The Boom-or-Bust Jukebox – Week 18 (2021): (Vincent Neil Emerson, Ritch Henderson)

The Boom-or-Bust Jukebox is a weekly series where I cover new entries to the top 40 of Billboard’s Country Airplay chart, standalone singles, and a throwback tune. There’s only two possible ratings – Boom, for the good stuff, and Bust, for the stuff best avoided.

With no new chart entries to report or much in the way of new single releases (from acts I haven’t yet covered for this feature, that is), this is one of those “quality over quantity” sort of weeks, folks. And judging by one single here, that is absolutely fine with me. Basically, it’s a sad-bastard-country week.

Vincent Neil Emerson, “Learnin’ to Drown” (written by Vincent Neil Emerson)

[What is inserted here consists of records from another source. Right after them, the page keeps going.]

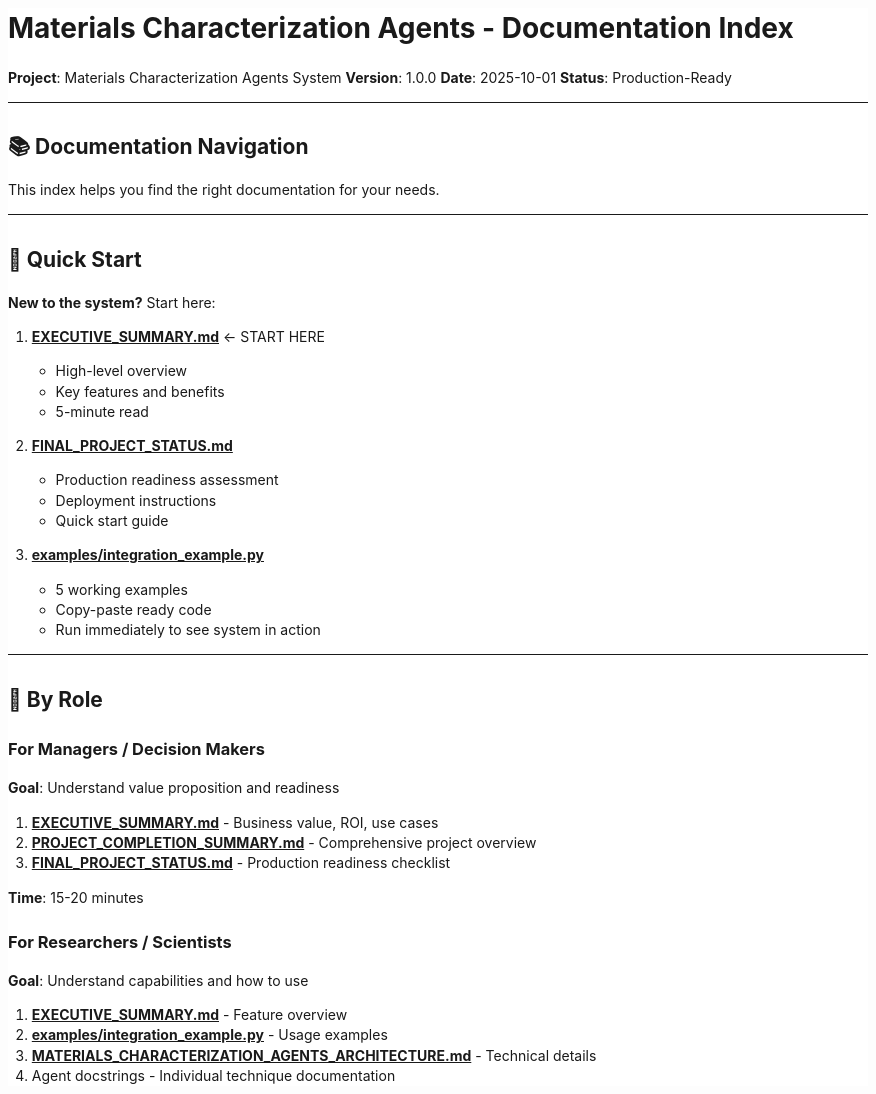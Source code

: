 # Materials Characterization Agents - Documentation Index

**Project**: Materials Characterization Agents System
**Version**: 1.0.0
**Date**: 2025-10-01
**Status**: Production-Ready

---

## 📚 Documentation Navigation

This index helps you find the right documentation for your needs.

---

## 🚀 Quick Start

**New to the system?** Start here:

1. **[EXECUTIVE_SUMMARY.md](EXECUTIVE_SUMMARY.md)** ← START HERE
   - High-level overview
   - Key features and benefits
   - 5-minute read

2. **[FINAL_PROJECT_STATUS.md](FINAL_PROJECT_STATUS.md)**
   - Production readiness assessment
   - Deployment instructions
   - Quick start guide

3. **[examples/integration_example.py](examples/integration_example.py)**
   - 5 working examples
   - Copy-paste ready code
   - Run immediately to see system in action

---

## 📖 By Role

### For Managers / Decision Makers
**Goal**: Understand value proposition and readiness

1. **[EXECUTIVE_SUMMARY.md](EXECUTIVE_SUMMARY.md)** - Business value, ROI, use cases
2. **[PROJECT_COMPLETION_SUMMARY.md](PROJECT_COMPLETION_SUMMARY.md)** - Comprehensive project overview
3. **[FINAL_PROJECT_STATUS.md](FINAL_PROJECT_STATUS.md)** - Production readiness checklist

**Time**: 15-20 minutes

### For Researchers / Scientists
**Goal**: Understand capabilities and how to use

1. **[EXECUTIVE_SUMMARY.md](EXECUTIVE_SUMMARY.md)** - Feature overview
2. **[examples/integration_example.py](examples/integration_example.py)** - Usage examples
3. **[MATERIALS_CHARACTERIZATION_AGENTS_ARCHITECTURE.md](MATERIALS_CHARACTERIZATION_AGENTS_ARCHITECTURE.md)** - Technical details
4. Agent docstrings - Individual technique documentation
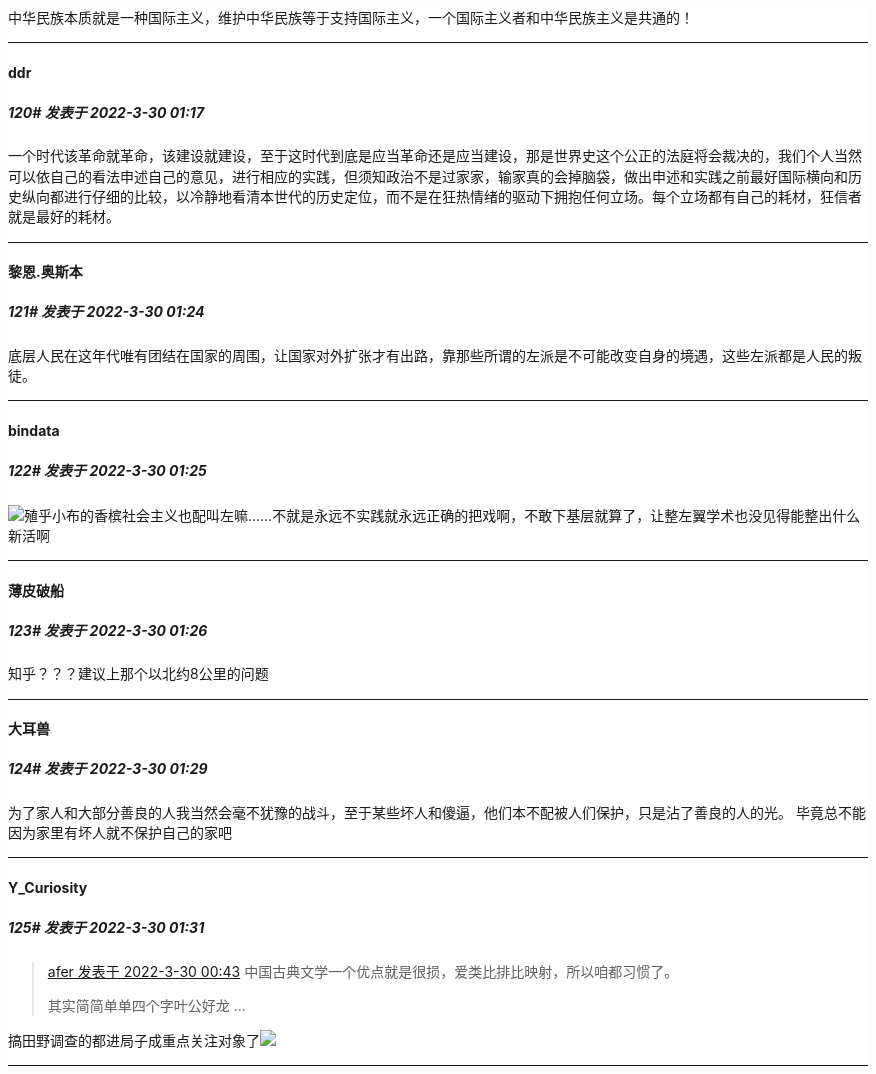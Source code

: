 中华民族本质就是一种国际主义，维护中华民族等于支持国际主义，一个国际主义者和中华民族主义是共通的！

*****

####  ddr  
##### 120#       发表于 2022-3-30 01:17

一个时代该革命就革命，该建设就建设，至于这时代到底是应当革命还是应当建设，那是世界史这个公正的法庭将会裁决的，我们个人当然可以依自己的看法申述自己的意见，进行相应的实践，但须知政治不是过家家，输家真的会掉脑袋，做出申述和实践之前最好国际横向和历史纵向都进行仔细的比较，以冷静地看清本世代的历史定位，而不是在狂热情绪的驱动下拥抱任何立场。每个立场都有自己的耗材，狂信者就是最好的耗材。



*****

####  黎恩.奥斯本  
##### 121#       发表于 2022-3-30 01:24

底层人民在这年代唯有团结在国家的周围，让国家对外扩张才有出路，靠那些所谓的左派是不可能改变自身的境遇，这些左派都是人民的叛徒。

*****

####  bindata  
##### 122#       发表于 2022-3-30 01:25

<img src="https://static.saraba1st.com/image/smiley/face2017/004.gif" referrerpolicy="no-referrer">殖乎小布的香槟社会主义也配叫左嘛……不就是永远不实践就永远正确的把戏啊，不敢下基层就算了，让整左翼学术也没见得能整出什么新活啊

*****

####  薄皮破船  
##### 123#       发表于 2022-3-30 01:26

知乎？？？建议上那个以北约8公里的问题

*****

####  大耳兽  
##### 124#       发表于 2022-3-30 01:29

为了家人和大部分善良的人我当然会毫不犹豫的战斗，至于某些坏人和傻逼，他们本不配被人们保护，只是沾了善良的人的光。
毕竟总不能因为家里有坏人就不保护自己的家吧

*****

####  Y_Curiosity  
##### 125#       发表于 2022-3-30 01:31

<blockquote><a href="httphttps://bbs.saraba1st.com/2b/forum.php?mod=redirect&amp;goto=findpost&amp;pid=55238747&amp;ptid=2060726" target="_blank">afer 发表于 2022-3-30 00:43</a>
中国古典文学一个优点就是很损，爱类比排比映射，所以咱都习惯了。

其实简简单单四个字叶公好龙 ...</blockquote>
搞田野调查的都进局子成重点关注对象了<img src="https://static.saraba1st.com/image/smiley/face2017/065.png" referrerpolicy="no-referrer">

*****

Vincent Neil Emerson is one of those artists I was vaguely familiar with but hadn’t yet had the chance to really delve into for lengthier discussions of his music. That will hopefully change on June 25, when he releases his self-titled, sophomore release. As for what you need to know right now, though: It’s produced by Rodney Crowell, Emerson is the sort of deft poet who knows how to craft stories with vivid imagery through his work, and while the lead single to this newest project doesn’t quite aim for that, it’s heavy in a much different way. Really, if there’s any criticism I had with his 2019 debut, it was that the generally loose, ragged feel could feel lacking in overall punch at points, but with Crowell at the production wheel, this isn’t a single that emphasizes atmosphere so much as it knows how to best serve the song and cultivate it naturally. So while the extended introduction and closing moments of bass, absolutely gorgeous, bright piano, and mandolin carries a beautifully defined if loose tone before giving way to a well-balanced, warm acoustic melody that reminded me of Train A Comin’-era Steve Earle in a great way, it’s meditative in a way that works, rather than feels gratuitous.

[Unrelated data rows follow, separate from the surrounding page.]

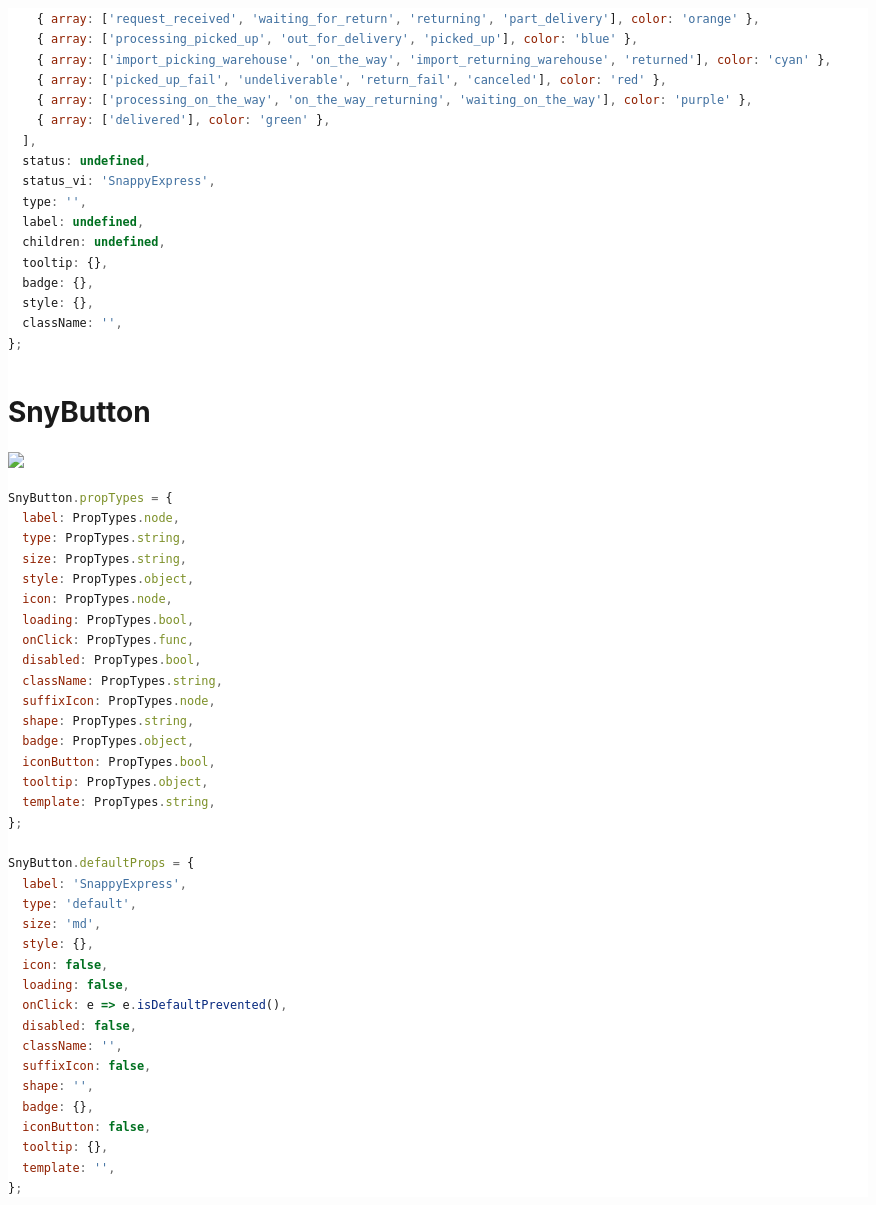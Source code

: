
 ```jsx
    { array: ['request_received', 'waiting_for_return', 'returning', 'part_delivery'], color: 'orange' },
    { array: ['processing_picked_up', 'out_for_delivery', 'picked_up'], color: 'blue' },
    { array: ['import_picking_warehouse', 'on_the_way', 'import_returning_warehouse', 'returned'], color: 'cyan' },
    { array: ['picked_up_fail', 'undeliverable', 'return_fail', 'canceled'], color: 'red' },
    { array: ['processing_on_the_way', 'on_the_way_returning', 'waiting_on_the_way'], color: 'purple' },
    { array: ['delivered'], color: 'green' },
  ],
  status: undefined,
  status_vi: 'SnappyExpress',
  type: '',
  label: undefined,
  children: undefined,
  tooltip: {},
  badge: {},
  style: {},
  className: '',
};
```

# SnyButton

<img src="https://statics.pancake.vn/user-content.pancake.vn/2022/7/29/b6957c850f6dfa4ee99c2ba2b10a8fedf4e385a7.svg" width="100%" />

```jsx
SnyButton.propTypes = {
  label: PropTypes.node,
  type: PropTypes.string,
  size: PropTypes.string,
  style: PropTypes.object,
  icon: PropTypes.node,
  loading: PropTypes.bool,
  onClick: PropTypes.func,
  disabled: PropTypes.bool,
  className: PropTypes.string,
  suffixIcon: PropTypes.node,
  shape: PropTypes.string,
  badge: PropTypes.object,
  iconButton: PropTypes.bool,
  tooltip: PropTypes.object,
  template: PropTypes.string,
};

SnyButton.defaultProps = {
  label: 'SnappyExpress',
  type: 'default',
  size: 'md',
  style: {},
  icon: false,
  loading: false,
  onClick: e => e.isDefaultPrevented(),
  disabled: false,
  className: '',
  suffixIcon: false,
  shape: '',
  badge: {},
  iconButton: false,
  tooltip: {},
  template: '',
};
```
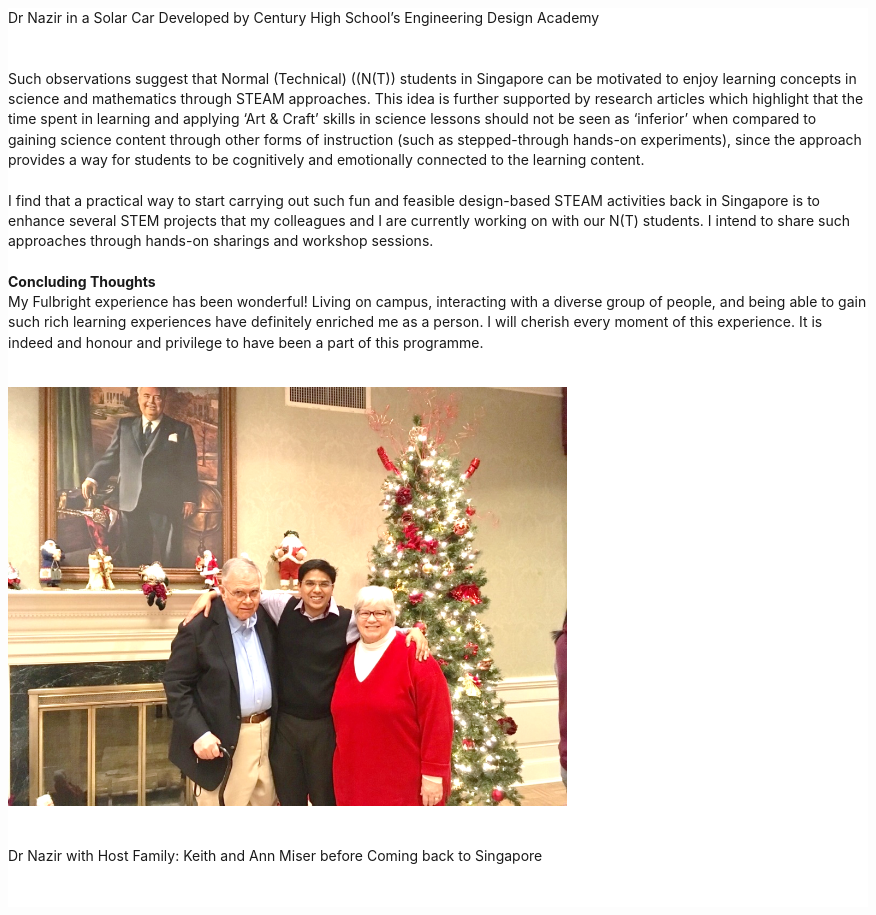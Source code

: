 Dr Nazir in a Solar Car Developed by Century High School’s Engineering Design Academy</figcaption><br><br>				
Such observations suggest that Normal (Technical) ((N(T)) students in Singapore can be motivated to enjoy learning concepts in science and mathematics through STEAM approaches. This idea is further supported by research articles which highlight that the time spent in learning and applying ‘Art &amp; Craft’ skills in science lessons should not be seen as ‘inferior’ when compared to gaining science content through other forms of instruction (such as stepped-through hands-on experiments), since the approach provides a way for students to be cognitively and emotionally connected to the learning content.<br><br>
I find that a practical way to start carrying out such fun and feasible design-based STEAM activities back in Singapore is to enhance several STEM projects that my colleagues and I are currently working on with our N(T) students. I intend to share such approaches through hands-on sharings and workshop sessions.<br><br>
<b>Concluding Thoughts</b><br> 
My Fulbright experience has been wonderful! Living on campus, interacting with a diverse group of people, and being able to gain such rich learning experiences have definitely enriched me as a person. I will cherish every moment of this experience. It is indeed and honour and privilege to have been a part of this programme.	<br><br>
	
<img src="/images/prore44.png" style="width:65%"><figcaption> 	
Dr Nazir with Host Family: Keith and Ann Miser before Coming back to Singapore</figcaption><br><br>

Really, too, you need that gentler touch before giving way to the content itself. To his advantage, Emerson has grown into himself as a vocalist since that debut, both on a technical level and an emotive one. So when he discusses his father’s suicide and the lingering despair it’s carried for the people in his life left to live with that – not to mention the subtext that speaks to the lingering feelings of neglect, blame, and depression that creates an unfortunate domino effect for those left – it’s an exercise in grief that explores what comes next. And what gives it its impact is that it doesn’t let up, because sometimes we can’t see that upside of how time heals all wounds; sometimes it just doesn’t exist. Excellent, powerful stuff. Boom.

Ritch Henderson, “Lithium” (written by Ritch Henderson)

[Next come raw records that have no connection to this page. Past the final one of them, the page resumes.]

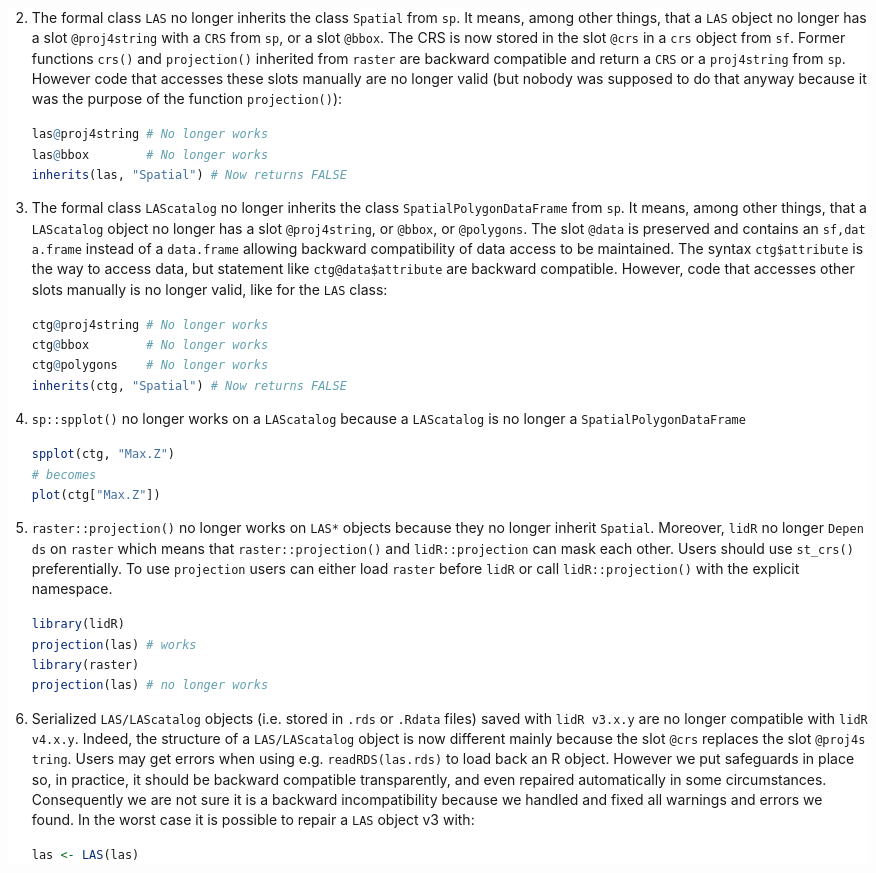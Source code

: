 2. The formal class `LAS` no longer inherits the class `Spatial` from `sp`. It means, among other things, that a `LAS` object no longer has a slot `@proj4string` with a `CRS` from `sp`, or a slot `@bbox`. The CRS is now stored in the slot `@crs` in a `crs` object from `sf`. Former functions `crs()` and `projection()` inherited from `raster` are backward compatible and return a `CRS` or a `proj4string` from `sp`. However code that accesses these slots manually are no longer valid (but nobody was supposed to do that anyway because it was the purpose of the function `projection()`):
    ```r
    las@proj4string # No longer works
    las@bbox        # No longer works
    inherits(las, "Spatial") # Now returns FALSE
    ```

3. The formal class `LAScatalog` no longer inherits the class `SpatialPolygonDataFrame` from `sp`. It means, among other things, that a `LAScatalog` object no longer has a slot `@proj4string`, or `@bbox`, or `@polygons`. The slot `@data` is preserved and contains an `sf,data.frame` instead of a `data.frame` allowing backward compatibility of data access to be maintained. The syntax `ctg$attribute` is the way to access data, but statement like `ctg@data$attribute` are backward compatible. However, code that accesses other slots manually is no longer valid, like for the `LAS` class:
    ```r
    ctg@proj4string # No longer works
    ctg@bbox        # No longer works
    ctg@polygons    # No longer works
    inherits(ctg, "Spatial") # Now returns FALSE
    ```

4. `sp::spplot()` no longer works on a `LAScatalog` because a `LAScatalog` is no longer a `SpatialPolygonDataFrame`
    ```r
    spplot(ctg, "Max.Z")
    # becomes
    plot(ctg["Max.Z"])
    ```
    
5. `raster::projection()` no longer works on `LAS*` objects because they no longer inherit `Spatial`. Moreover, `lidR` no longer `Depends` on `raster` which means that `raster::projection()` and `lidR::projection` can mask each other. Users should use `st_crs()` preferentially. To use `projection` users can either load `raster` before `lidR` or call `lidR::projection()` with the explicit namespace.

    ```r
    library(lidR)
    projection(las) # works
    library(raster)
    projection(las) # no longer works
    ```

6. Serialized `LAS/LAScatalog` objects (i.e. stored in `.rds` or `.Rdata` files) saved with `lidR v3.x.y` are no longer compatible with `lidR v4.x.y`. Indeed, the structure of a `LAS/LAScatalog` object is now different mainly because the slot `@crs` replaces the slot `@proj4string`. Users may get errors when using e.g. `readRDS(las.rds)` to load back an R object. However we put safeguards in place so, in practice, it should be backward compatible transparently, and even repaired automatically in some circumstances. Consequently we are not sure it is a backward incompatibility because we handled and fixed all warnings and errors we found. In the worst case it is possible to repair a `LAS` object v3 with:
    ```r
    las <- LAS(las)
    ```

I didn’t find much from exploring various potential singles to review for this week, but this was the lone nice surprise and exception. For context, Ritch Henderson is a Marine veteran and self-described Appalachian storyteller with an album on the way this year, with this acting as the latest single. Granted, for independent country, the generally lo-fi aesthetic isn’t stylistically reinventing the wheel, and we have no shortage of sadsack dudes in country music. But between the sharper electric axes with real weight and groove behind them balanced against the fiddle, it’s loose and ragged in a Cross Canadian Ragweed kind of way. And I like that the general tone is reflected in Henderson’s equally ragged yet still expressive vocal tone. With that said, for a song about – to borrow from another song here – learning to drown, the actual details behind what’s driving those demons outside of an implied faded relationship are pretty unspecific, and I wish the lyricism had the same sharpness as the rest of the track, especially with that oddly abrupt ending. Still, it’s likable and solid, and I enjoy the style enough to want to hear more.

We’re exploring a new year for this month, so I’ve decided to examine chart entries from 1997 for the month of May, starting with the No. 1 single from this week in time.

George Strait, “One Night at a Time” (written by Roger Cook, Eddie Kilgallon, and Earl Bud Lee)

Well, this is a good start to the month (and year, technically). Of course, George Strait has the sort of massive discography where it’s sometimes hard to know how to lead into his singles in an interesting way. I wouldn’t say “One Night At A Time” is one of the most essential cuts in his discography, but I remembered that melody as soon I saw the title before I even revisited it – melody has always been Strait’s secret weapon. And really, pleasantly nice and easy-going is what’s contributed to his consistency and longevity, and while this is essentially his take on a sex jam, there’s a little more to it. For one, it goes beyond that one night to discuss how the two partners would like to make the relationship work together outside of that and make it last, and that’s a mature take I do appreciate. Plus, the supple Spanish-flavored acoustics and generally breezy blend of liquid keys and fiddle is really enough to sell this on its own. It’s just a nice listen. Again, perhaps not an essential one, but I like it anyway.